● Work order: The word "finding" marks the lines to copy; find all of them in the entries below.

● Data in this exercise:
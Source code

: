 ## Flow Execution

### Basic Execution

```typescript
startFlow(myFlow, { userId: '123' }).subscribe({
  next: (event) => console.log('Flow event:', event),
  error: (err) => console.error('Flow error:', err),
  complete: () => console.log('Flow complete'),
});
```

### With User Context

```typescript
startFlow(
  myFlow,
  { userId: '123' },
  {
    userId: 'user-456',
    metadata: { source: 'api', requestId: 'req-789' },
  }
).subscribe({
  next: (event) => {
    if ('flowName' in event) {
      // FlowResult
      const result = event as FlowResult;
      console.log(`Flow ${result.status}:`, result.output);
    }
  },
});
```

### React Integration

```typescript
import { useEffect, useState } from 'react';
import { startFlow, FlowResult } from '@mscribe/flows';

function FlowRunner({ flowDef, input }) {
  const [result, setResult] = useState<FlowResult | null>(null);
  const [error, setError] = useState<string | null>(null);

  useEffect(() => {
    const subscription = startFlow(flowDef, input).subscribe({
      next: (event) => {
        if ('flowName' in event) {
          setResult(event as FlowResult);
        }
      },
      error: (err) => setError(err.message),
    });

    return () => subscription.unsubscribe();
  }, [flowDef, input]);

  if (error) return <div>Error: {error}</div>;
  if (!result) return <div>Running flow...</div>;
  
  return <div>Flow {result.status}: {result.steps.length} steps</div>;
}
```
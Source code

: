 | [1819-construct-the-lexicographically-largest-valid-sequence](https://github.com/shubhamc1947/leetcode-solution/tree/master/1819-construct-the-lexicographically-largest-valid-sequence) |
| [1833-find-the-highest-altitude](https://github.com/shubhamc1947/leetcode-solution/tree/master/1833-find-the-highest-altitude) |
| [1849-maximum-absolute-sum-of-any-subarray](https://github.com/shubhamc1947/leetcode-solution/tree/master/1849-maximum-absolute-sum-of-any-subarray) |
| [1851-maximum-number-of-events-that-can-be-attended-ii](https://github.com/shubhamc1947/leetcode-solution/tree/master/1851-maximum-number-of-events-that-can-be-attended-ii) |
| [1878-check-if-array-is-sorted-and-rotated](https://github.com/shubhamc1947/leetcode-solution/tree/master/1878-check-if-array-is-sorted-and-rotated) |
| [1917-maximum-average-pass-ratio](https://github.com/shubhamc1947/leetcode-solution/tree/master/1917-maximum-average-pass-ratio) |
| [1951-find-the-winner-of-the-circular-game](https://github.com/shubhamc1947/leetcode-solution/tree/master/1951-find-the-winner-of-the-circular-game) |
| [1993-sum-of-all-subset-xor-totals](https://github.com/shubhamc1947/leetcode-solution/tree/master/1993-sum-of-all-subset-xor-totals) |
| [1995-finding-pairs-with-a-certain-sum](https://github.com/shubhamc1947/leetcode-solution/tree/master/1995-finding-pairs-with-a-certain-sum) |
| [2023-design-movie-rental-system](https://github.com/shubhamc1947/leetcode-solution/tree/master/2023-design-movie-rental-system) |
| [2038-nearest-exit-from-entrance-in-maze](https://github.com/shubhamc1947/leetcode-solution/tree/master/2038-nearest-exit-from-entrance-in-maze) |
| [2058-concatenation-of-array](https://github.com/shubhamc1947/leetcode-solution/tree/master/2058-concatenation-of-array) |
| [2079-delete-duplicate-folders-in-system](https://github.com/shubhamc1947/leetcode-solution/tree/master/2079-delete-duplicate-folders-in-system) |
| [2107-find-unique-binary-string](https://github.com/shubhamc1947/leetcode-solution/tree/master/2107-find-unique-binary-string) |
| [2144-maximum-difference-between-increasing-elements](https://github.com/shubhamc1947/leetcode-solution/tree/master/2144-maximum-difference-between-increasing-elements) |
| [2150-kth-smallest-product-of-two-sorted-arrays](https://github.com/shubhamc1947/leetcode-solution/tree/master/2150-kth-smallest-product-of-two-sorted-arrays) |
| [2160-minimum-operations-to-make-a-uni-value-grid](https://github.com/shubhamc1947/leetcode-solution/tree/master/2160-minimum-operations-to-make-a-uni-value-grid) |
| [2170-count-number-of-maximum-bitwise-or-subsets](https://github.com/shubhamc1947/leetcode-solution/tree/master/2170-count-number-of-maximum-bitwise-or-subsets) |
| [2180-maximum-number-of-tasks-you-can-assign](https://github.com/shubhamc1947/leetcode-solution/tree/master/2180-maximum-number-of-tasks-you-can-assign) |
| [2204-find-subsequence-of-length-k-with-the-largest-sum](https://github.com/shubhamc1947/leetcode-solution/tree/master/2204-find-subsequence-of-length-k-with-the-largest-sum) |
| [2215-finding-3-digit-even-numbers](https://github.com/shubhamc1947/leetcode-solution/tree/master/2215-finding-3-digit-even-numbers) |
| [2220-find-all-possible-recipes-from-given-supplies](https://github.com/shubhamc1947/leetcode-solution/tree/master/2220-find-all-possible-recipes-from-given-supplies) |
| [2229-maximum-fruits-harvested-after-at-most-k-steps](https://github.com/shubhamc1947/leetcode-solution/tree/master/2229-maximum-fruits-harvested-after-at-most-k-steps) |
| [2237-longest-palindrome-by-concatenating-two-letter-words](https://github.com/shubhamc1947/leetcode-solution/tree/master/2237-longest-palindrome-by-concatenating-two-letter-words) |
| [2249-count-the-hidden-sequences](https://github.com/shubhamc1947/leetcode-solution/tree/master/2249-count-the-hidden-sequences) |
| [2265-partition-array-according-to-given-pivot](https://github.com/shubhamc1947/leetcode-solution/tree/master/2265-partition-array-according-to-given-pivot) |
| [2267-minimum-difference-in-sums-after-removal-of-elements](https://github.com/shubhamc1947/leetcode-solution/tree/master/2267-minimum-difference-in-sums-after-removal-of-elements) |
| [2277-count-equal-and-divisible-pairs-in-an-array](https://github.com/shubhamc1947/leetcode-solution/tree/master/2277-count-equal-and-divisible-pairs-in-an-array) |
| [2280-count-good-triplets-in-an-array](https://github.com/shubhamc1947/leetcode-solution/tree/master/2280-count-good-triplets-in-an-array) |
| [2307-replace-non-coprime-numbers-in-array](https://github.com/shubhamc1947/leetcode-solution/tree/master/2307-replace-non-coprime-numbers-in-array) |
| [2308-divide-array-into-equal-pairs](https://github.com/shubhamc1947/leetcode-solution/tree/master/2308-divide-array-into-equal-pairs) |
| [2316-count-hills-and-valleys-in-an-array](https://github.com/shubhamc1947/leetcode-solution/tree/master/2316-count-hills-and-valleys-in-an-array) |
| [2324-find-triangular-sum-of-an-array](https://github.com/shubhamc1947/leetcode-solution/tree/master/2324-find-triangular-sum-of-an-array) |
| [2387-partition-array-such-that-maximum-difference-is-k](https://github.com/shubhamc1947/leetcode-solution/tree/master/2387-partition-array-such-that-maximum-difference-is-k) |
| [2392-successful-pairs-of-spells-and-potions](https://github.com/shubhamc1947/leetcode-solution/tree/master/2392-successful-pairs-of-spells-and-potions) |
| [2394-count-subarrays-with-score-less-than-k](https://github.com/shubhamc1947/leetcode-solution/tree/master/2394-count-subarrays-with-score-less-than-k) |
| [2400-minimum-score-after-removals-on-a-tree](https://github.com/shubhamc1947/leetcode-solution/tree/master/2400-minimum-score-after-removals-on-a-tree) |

● Answer to the problem:
| [1995-finding-pairs-with-a-certain-sum](https://github.com/shubhamc1947/leetcode-solution/tree/master/1995-finding-pairs-with-a-certain-sum) |
| [2215-finding-3-digit-even-numbers](https://github.com/shubhamc1947/leetcode-solution/tree/master/2215-finding-3-digit-even-numbers) |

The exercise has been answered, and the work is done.